Contempló el vasto panorama del desierto neblinoso a la luz de la mañana. De mediana estatura, los ojos azules y el pelo negro y desordenado, era atractivo, con unas facciones de rasgos muy marcados. Una vez había sido considerado entre los cuatro mejores soldados de las fuerzas especiales del mundo, el único australiano en una lista dominada por los norteamericanos.
Pero ya no era un soldado. Después de dirigir la atrevida misión durante diez años para conseguir el fabuloso piramidión dorado de la Gran Pirámide de los restos de las siete maravillas del mundo antiguo, ahora era más un cazador de tesoros que un guerrero, más avezado en eludir las trampas en los sistemas de cuevas y descifrar antiguos enigmas que en matar gente.
La aventura con el piramidión dorado, que había acabado en lo alto de la Gran Pirámide, había forjado la relación de West con Lily. Dado que sus padres estaban muertos, Jack la había criado con la ayuda de un único equipo de soldados internacionales. Poco después de la misión del piramidión, la había adoptado con todos los trámites legales. Desde ese día, hacía ya casi dos años, había vivido allí en un espléndido aislamiento, lejos de las misiones, lejos del mundo, y sólo viajaba a Perth cuando la educación de Lily lo requería.
En cuanto al piramidión dorado, permanecía en toda su gloria en una mina de níquel abandonada detrás de la granja.
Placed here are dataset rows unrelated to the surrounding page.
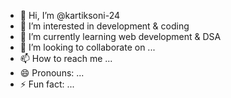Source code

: - 👋 Hi, I’m @kartiksoni-24
- 👀 I’m interested in development & coding
- 🌱 I’m currently learning web development & DSA
- 💞️ I’m looking to collaborate on ...
- 📫 How to reach me ...
- 😄 Pronouns: ...
- ⚡ Fun fact: ...

<!---
kartiksoni-24/kartiksoni-24 is a ✨ special ✨ repository because its `README.md` (this file) appears on your GitHub profile.
You can click the Preview link to take a look at your changes.
--->
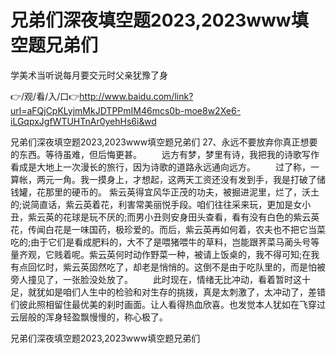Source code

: # 兄弟们深夜填空题2023,2023www填空题兄弟们
学美术当听说每月要交元时父亲犹豫了身

👉/观/看/入/口👉http://www.baidu.com/link?url=aFQjCpKLyjmMkJDTPPmIM46mcs0b-moe8w2Xe6-iLGqpxJgfWTUHTnAr0yehHs6i&wd

兄弟们深夜填空题2023,2023www填空题兄弟们	27、永远不要放弃你真正想要的东西。等待虽难，但后悔更甚。
　　远方有梦，梦里有诗，我把我的诗歌写作看成是大地上一次漫长的旅行，因为诗歌的道路永远通向远方。
　　过了称，一算帐，两元一角。我一摸身上，才想起，这两天工资还没有发到手，我是打破了储钱罐，花那里的硬币的。
紫云英得宜风华正茂的功夫，被掘进泥里，烂了，沃土的;说简直话，紫云英着花，利害常美丽悦手段。咱们往往采来玩，更加是女小丑，紫云英的花球是玩不厌的;而男小丑则安身田头查看，看有没有白色的紫云英花，传闻白花是一味国药，极珍爱的。而后，紫云英再如何着，农夫也不把它当菜吃的;由于它们是看成肥料的，大不了是喂猪喂牛的草料，岂能跟荠菜马蔺头号等量齐观，它贱着呢。紫云英何时动作野菜一种，被请上饭桌的，我不得可知;在我有点回忆时，紫云英固然吃了，却老是悄悄的。这倒不是由于吃队里的，而是怕被旁人撞见了，一张脸没处放了。
　　此时现在，情绪无比冲动，看着暂时这十足，就犹如是咱们人生中的检验和对生存的挑拨，真是太刺激了，太冲动了，差错们彼此照相留住最优美的刹时画面。让人看得热血欣喜。也发觉本人犹如在飞穿过云层般的浑身轻盈飘慢慢的，称心极了。

兄弟们深夜填空题2023,2023www填空题兄弟们
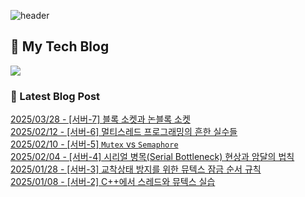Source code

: 
![header](https://capsule-render.vercel.app/api?type=waving&color=808080&height=300&section=header&text=Jeong%20Je&fontSize=90&fontColor=ffffff&animation=fadeIn&fontAlignY=38&descAlignY=51&descAlign=62)

## 📝 My Tech Blog
<a href="https://jeongje.vercel.app/" target='_blank'><img src="https://img.shields.io/badge/내 블로그-000000?style=flat&logo=nextdotjs&logoColor=white"></a>

### 📒 Latest Blog Post
<a href=https://jeongje.vercel.app/blog/post-44 target='_blank'>2025/03/28 - [서버-7] 블록 소켓과 논블록 소켓</a><br/>
<a href=https://jeongje.vercel.app/blog/post-43 target='_blank'>2025/02/12 - [서버-6] 멀티스레드 프로그래밍의 흔한 실수들</a><br/>
<a href=https://jeongje.vercel.app/blog/post-42 target='_blank'>2025/02/10 - [서버-5] `Mutex` vs `Semaphore`</a><br/>
<a href=https://jeongje.vercel.app/blog/post-41 target='_blank'>2025/02/04 - [서버-4] 시리얼 병목(Serial Bottleneck) 현상과 암달의 법칙</a><br/>
<a href=https://jeongje.vercel.app/blog/post-40 target='_blank'>2025/01/28 - [서버-3] 교착상태 방지를 위한 뮤텍스 잠금 순서 규칙</a><br/>
<a href=https://jeongje.vercel.app/blog/post-39 target='_blank'>2025/01/08 - [서버-2] C++에서 스레드와 뮤텍스 실습</a><br/>
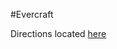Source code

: #Evercraft

Directions located [here](https://github.com/PuttingTheDnDInTDD/EverCraft-Kata#the-evercraft-kata)
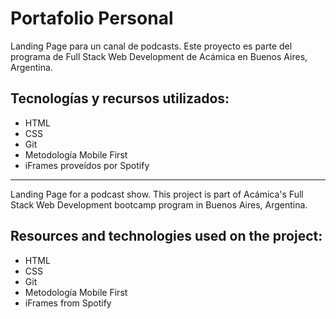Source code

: # Portafolio Personal
Landing Page para un canal de podcasts. Este proyecto es parte del programa de Full Stack Web Development de Acámica en Buenos Aires, Argentina. <br>

## Tecnologías y recursos utilizados:
-   HTML
-   CSS
-   Git
-   Metodología Mobile First 
-   iFrames proveídos por Spotify


----

Landing Page for a podcast show. This project is part of Acámica's Full Stack Web Development bootcamp program in Buenos Aires, Argentina. <br>

## Resources and technologies used on the project:

-   HTML
-   CSS
-   Git
-   Metodología Mobile First 
-   iFrames from Spotify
Pocos meses antes, un artículo aparecido en un periódico había preocupado a West.
Un soldado de las fuerzas especiales australianas llamado Oakes había muerto en Iraq víctima de una emboscada, la primera baja de guerra australiana en cualquier conflicto en casi dos años.
A West le preocupaba porque él era una de las pocas personas del mundo que sabían por qué ningún australiano había muerto en combate durante esos pasados dieciocho meses. Tenía que ver con la rotación de Tártaro de 2006 y el piramidión dorado: gracias a que había realizado entonces un antiguo ritual, West había asegurado la invulnerabilidad de Australia por lo que se suponía que iba a ser mucho tiempo. No obstante, ahora, con la muerte de aquel soldado en Iraq, el período de invulnerabilidad parecía haber acabado.
La fecha de la muerte del hombre lo había sorprendido: el 21 de agosto. Estaba sospechosamente cerca del equinoccio de otoño del hemisferio norte.
El propio West había realizado el ritual de Tártaro en lo alto de la Gran Pirámide el 20 de marzo de 2006, el día del equinoccio vernal, el día de primavera en que el Sol está en la vertical y el día dura lo mismo que la noche.
Los equinoccios de otoño y primavera eran idénticos fenómenos astronómicos que ocurrían en momentos opuestos del año.
«Opuestos pero iguales —pensó West—. Yin y Yang.» Alguien, en algún lugar, había hecho algo en el equinoccio de otoño que había neutralizado a Tártaro.
West salió de su ensimismamiento cuando vio una pequeña silueta marrón que pasaba por su campo visual procedente del este.
Era un ave, un halcón, que volaba graciosamente a través del cielo con las alas desplegadas. Se trataba de
Horus,
su halcón peregrino y leal compañero. El pájaro se posó en la balaustrada a su lado y le graznó al horizonte oriental.
West miró en esa dirección justo a tiempo para ver varios puntos negros que aparecían en el cielo, volando en formación.
Casi a quinientos kilómetros de distancia, cerca de la ciudad costera de Wyndham, se estaban realizando unas maniobras militares conjuntas, los ejercicios bienales llamados «Talismán Sabré» que Australia organizaba con los norteamericanos. Unas maniobras a gran escala con la participación de tropas de la marina, el ejército y la fuerza aérea de ambas naciones.